Oleh karenanya KPK meminta kepada para Terdakwa untuk patuh terhadap penetapan hakim yang meminta agar para Terdakwa dan Penasehat hukum selaku Penjamin untuk tidak melarikan diri, merusak atau menghilangkan barang bukti, mengulangi tindak pidana, bersikap kooperatif, siap setiap saat bersedia hadir tepat waktu untuk kepentingan pemeriksaan di persidangan.
“Apabila para Terdakwa melarikan diri, maka Penjamin bersedia membayar kepada Negara uang penjamin sebesar Rp5 Milyar,” cetusnya..

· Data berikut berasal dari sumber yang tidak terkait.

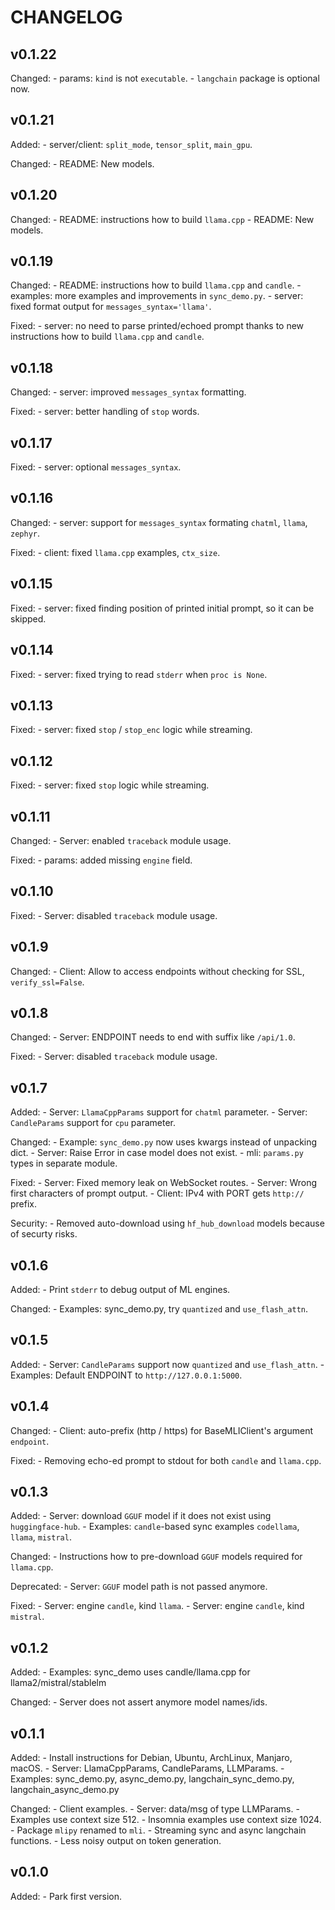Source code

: # CHANGELOG

## v0.1.22

Changed:
    - params: `kind` is not `executable`.
    - `langchain` package is optional now.

## v0.1.21

Added:
    - server/client: `split_mode`, `tensor_split`, `main_gpu`.

Changed:
    - README: New models.

## v0.1.20

Changed:
    - README: instructions how to build `llama.cpp`
    - README: New models.

## v0.1.19

Changed:
    - README: instructions how to build `llama.cpp` and `candle`.
    - examples: more examples and improvements in `sync_demo.py`.
    - server: fixed format output for `messages_syntax='llama'`.

Fixed:
    - server: no need to parse printed/echoed prompt thanks to new instructions how to build `llama.cpp` and `candle`.

## v0.1.18

Changed:
    - server: improved `messages_syntax` formatting.

Fixed:
    - server: better handling of `stop` words.

## v0.1.17

Fixed:
    - server: optional `messages_syntax`.

## v0.1.16

Changed:
    - server: support for `messages_syntax` formating `chatml`, `llama`, `zephyr`.

Fixed:
    - client: fixed `llama.cpp` examples, `ctx_size`.

## v0.1.15

Fixed:
    - server: fixed finding position of printed initial prompt, so it can be skipped.

## v0.1.14

Fixed:
    - server: fixed trying to read `stderr` when `proc is None`.

## v0.1.13

Fixed:
    - server: fixed `stop` / `stop_enc` logic while streaming.

## v0.1.12

Fixed:
    - server: fixed `stop` logic while streaming.

## v0.1.11

Changed:
    - Server: enabled `traceback` module usage.

Fixed:
    - params: added missing `engine` field.

## v0.1.10

Fixed:
    - Server: disabled `traceback` module usage.

## v0.1.9

Changed:
    - Client: Allow to access endpoints without checking for SSL, `verify_ssl=False`.

## v0.1.8

Changed:
    - Server: ENDPOINT needs to end with suffix like `/api/1.0`.

Fixed:
    - Server: disabled `traceback` module usage.

## v0.1.7

Added:
    - Server: `LlamaCppParams` support for `chatml` parameter.
    - Server: `CandleParams` support for `cpu` parameter.

Changed:
    - Example: `sync_demo.py` now uses kwargs instead of unpacking dict.
    - Server: Raise Error in case model does not exist.
    - mli: `params.py` types in separate module.

Fixed:
    - Server: Fixed memory leak on WebSocket routes.
    - Server: Wrong first characters of prompt output.
    - Client: IPv4 with PORT gets `http://` prefix.

Security:
    - Removed auto-download using `hf_hub_download` models because of securty risks.

## v0.1.6

Added:
    - Print `stderr` to debug output of ML engines.

Changed:
    - Examples: sync_demo.py, try `quantized` and `use_flash_attn`.

## v0.1.5

Added:
    - Server: `CandleParams` support now `quantized` and `use_flash_attn`.
    - Examples: Default ENDPOINT to `http://127.0.0.1:5000`.

## v0.1.4

Changed:
    - Client: auto-prefix (http / https) for BaseMLIClient's argument `endpoint`.

Fixed:
    - Removing echo-ed prompt to stdout for both `candle` and `llama.cpp`.

## v0.1.3

Added:
    - Server: download `GGUF` model if it does not exist using `huggingface-hub`.
    - Examples: `candle`-based sync examples `codellama`, `llama`, `mistral`.

Changed:
    - Instructions how to pre-download `GGUF` models required for `llama.cpp`.

Deprecated:
    - Server: `GGUF` model path is not passed anymore.

Fixed:
    - Server: engine `candle`, kind `llama`.
    - Server: engine `candle`, kind `mistral`.

## v0.1.2

Added:
    - Examples: sync_demo uses candle/llama.cpp for llama2/mistral/stablelm

Changed:
    - Server does not assert anymore model names/ids.

## v0.1.1

Added:
    - Install instructions for Debian, Ubuntu, ArchLinux, Manjaro, macOS.
    - Server: LlamaCppParams, CandleParams, LLMParams.
    - Examples: sync_demo.py, async_demo.py, langchain_sync_demo.py, langchain_async_demo.py

Changed:
    - Client examples.
    - Server: data/msg of type LLMParams.
    - Examples use context size 512.
    - Insomnia examples use context size 1024.
    - Package `mlipy` renamed to `mli`.
    - Streaming sync and async langchain functions.
    - Less noisy output on token generation.

## v0.1.0

Added:
    - Park first version.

Lebih jauh Ali menjelaskan, Penetapan inipun dapat dicabut sewaktu-waktu apabila Terdakwa melanggar syarat-syarat tersebut.
“Sesuai hukum acara pidana, Jaksa Penuntut Umum KPK harus melaksanakan sesuai penetapan tersebut,” tereangnya.
“Namun demikian kami juga pertimbangkan melakukan langkah proses hukum lanjutannya,” imbuh Ali.
KPK berharap proses persidangan pada tahap berikutnya dapat berjalan secara efektif, sehingga segera memberikan kepastian hukum baik kepada terdakwa maupun masyarakat selaku korban korupsi.
Ali pun menegaskan, yang menjadi alasan Majelis Hakim sejauh ini sebagaimana surat penetapannya adalah karena adanya permohonan dari PH Terdakwa.
Disamping itu Majelis Hakim menilai pemeriksaan telah selesai. Pengaturan jadwal persidangan sepenuhnya ada di Ketua Majelis yang memimpin sidang.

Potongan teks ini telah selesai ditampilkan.